- [Problem description]
Of the entries below, copy only those lines that contain the word "passos".

- [Given information]
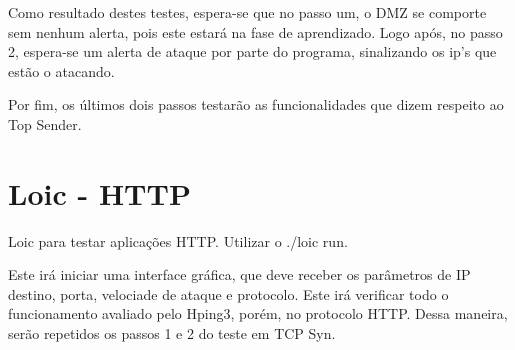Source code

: Como resultado destes testes, espera-se que no passo um, o DMZ se comporte sem
nenhum alerta, pois este estará na fase de aprendizado. Logo após, no passo 2,
espera-se um alerta de ataque por parte do programa, sinalizando os ip's que estão
o atacando.

Por fim, os últimos dois passos testarão as funcionalidades que dizem respeito
ao Top Sender.

\section{Loic - HTTP}
\label{sec:Loic - HTTP}
Loic para testar aplicações HTTP. Utilizar o ./loic run.

Este irá iniciar uma interface gráfica, que deve receber os parâmetros de IP
destino, porta, velociade de ataque e protocolo. Este irá verificar todo o
funcionamento avaliado pelo Hping3, porém, no protocolo HTTP. Dessa maneira,
serão repetidos os passos 1 e 2 do teste em TCP Syn.
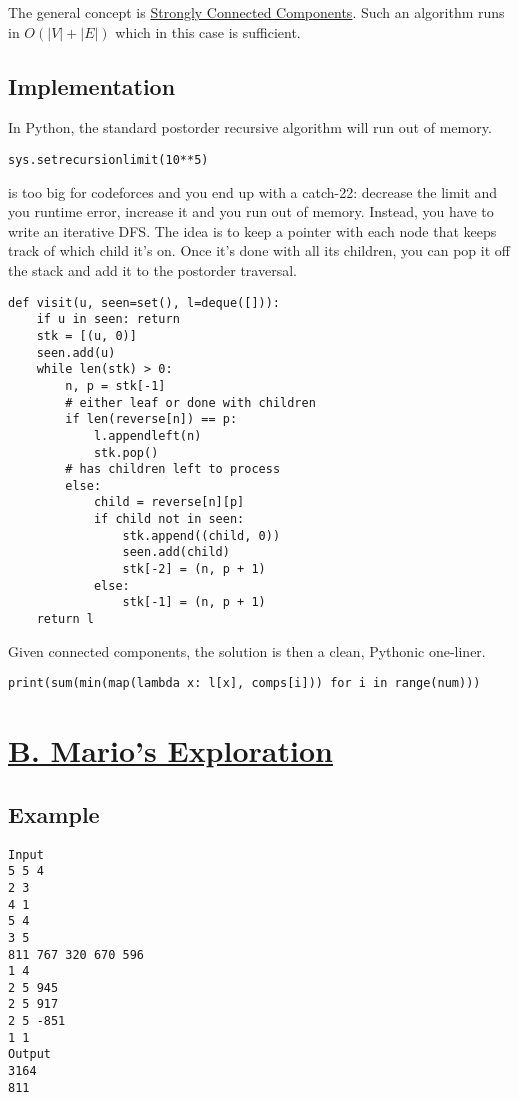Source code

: \documentclass[11pt, oneside]{article}
\begin{document}
The general concept is \href{https://activities.tjhsst.edu/sct/lectures/1920/2019_11_01_Strongly_Connected_Components.pdf}{Strongly Connected Components}.
Such an algorithm runs in \( O(|V| + |E|) \) which in this case is sufficient.

\subsection{Implementation}

In Python, the standard postorder recursive algorithm will run out of memory.
\begin{verbatim}
sys.setrecursionlimit(10**5)
\end{verbatim}
is too big for codeforces and you end up with a catch-22: decrease the limit and you
runtime error, increase it and you run out of memory.
Instead, you have to write an iterative DFS. The idea is to keep a pointer with each node
that keeps track of which child it's on. Once it's done with all its children,
you can pop it off the stack and add it to the postorder traversal.

\begin{verbatim}
def visit(u, seen=set(), l=deque([])):
    if u in seen: return
    stk = [(u, 0)]
    seen.add(u)
    while len(stk) > 0:
        n, p = stk[-1]
        # either leaf or done with children
        if len(reverse[n]) == p:
            l.appendleft(n)
            stk.pop()
        # has children left to process
        else:
            child = reverse[n][p]
            if child not in seen:
                stk.append((child, 0))
                seen.add(child)
                stk[-2] = (n, p + 1)
            else:
                stk[-1] = (n, p + 1)
    return l
\end{verbatim}

Given connected components, the solution is then a clean, Pythonic one-liner.
\begin{verbatim}
print(sum(min(map(lambda x: l[x], comps[i])) for i in range(num)))
\end{verbatim}

\newpage

\section{\href{https://codeforces.com/group/M4wsRWBHyZ/contest/259141/problem/B}{B. Mario's Exploration}}

\subsection{Example}
\begin{verbatim}
Input
5 5 4
2 3
4 1
5 4
3 5
811 767 320 670 596
1 4
2 5 945
2 5 917
2 5 -851
1 1
Output
3164
811
\end{verbatim}
\end{document}
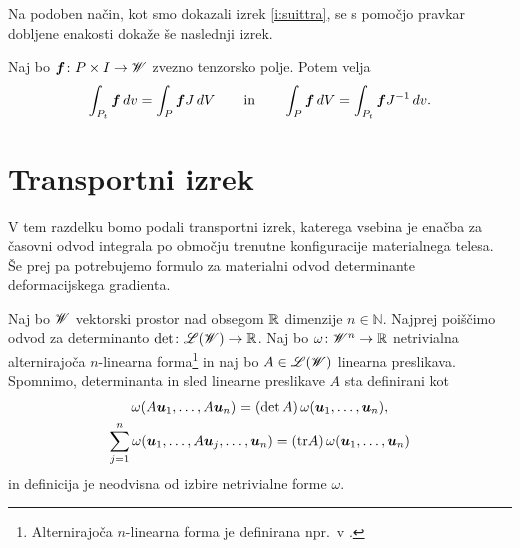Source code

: Na podoben način, kot smo dokazali izrek \ref{i:suittra}, se s pomočjo pravkar dobljene
enakosti dokaže še naslednji izrek.
\begin{izrek} \label{i:prointrel}
	Naj bo $\boldsymbol f\colon P\times I\to\mathscr W$ zvezno tenzorsko polje. Potem velja
	\begin{equation*}
		\int_{P_t}\boldsymbol f\,dv=\int_P\boldsymbol fJ\,dV \qquad\textrm{in}\qquad
		\int_P\boldsymbol f\,dV=\int_{P_t}\boldsymbol fJ^{-1}\,dv.
	\end{equation*}
\end{izrek}


\section{Transportni izrek}


V tem razdelku bomo podali transportni izrek, katerega vsebina je
enačba za časovni odvod integrala po območju trenutne konfiguracije materialnega telesa.
Še prej pa potrebujemo formulo za materialni odvod determinante deformacijskega gradienta.

Naj bo $\mathscr W$ vektorski prostor nad obsegom $\mathbb R$ dimenzije $n\in\mathbb{N}$.
Najprej poiščimo odvod za determinanto $\det\colon\mathscr L(\mathscr W)\to\mathbb R$.
Naj bo $\omega\colon \mathscr W^n\to\mathbb R$ netrivialna alternirajoča $n$-linearna forma\footnote{
Alternirajoča $n$-linearna forma je definirana npr.~v \cite[str.~246]{liu}.}
in naj bo $A\in\mathscr L(\mathscr W)$ linearna preslikava.
Spomnimo, determinanta in sled linearne preslikave $A$ sta definirani kot
\begin{gather*}
	\omega(A\boldsymbol u_1,\dots,A\boldsymbol u_n)=(\det A)\,\omega(\boldsymbol u_1,\dots,\boldsymbol u_n), \\
	\sum_{j=1}^n\omega(\boldsymbol u_1,\dots,A\boldsymbol u_j,\dots,\boldsymbol u_n)=(\mathrm{tr} A)\,\omega(\boldsymbol u_1,\dots,\boldsymbol u_n)
\end{gather*}
in definicija je neodvisna od izbire netrivialne forme $\omega$.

- [Solution below]
Por fim, os últimos dois passos testarão as funcionalidades que dizem respeito
serão repetidos os passos 1 e 2 do teste em TCP Syn.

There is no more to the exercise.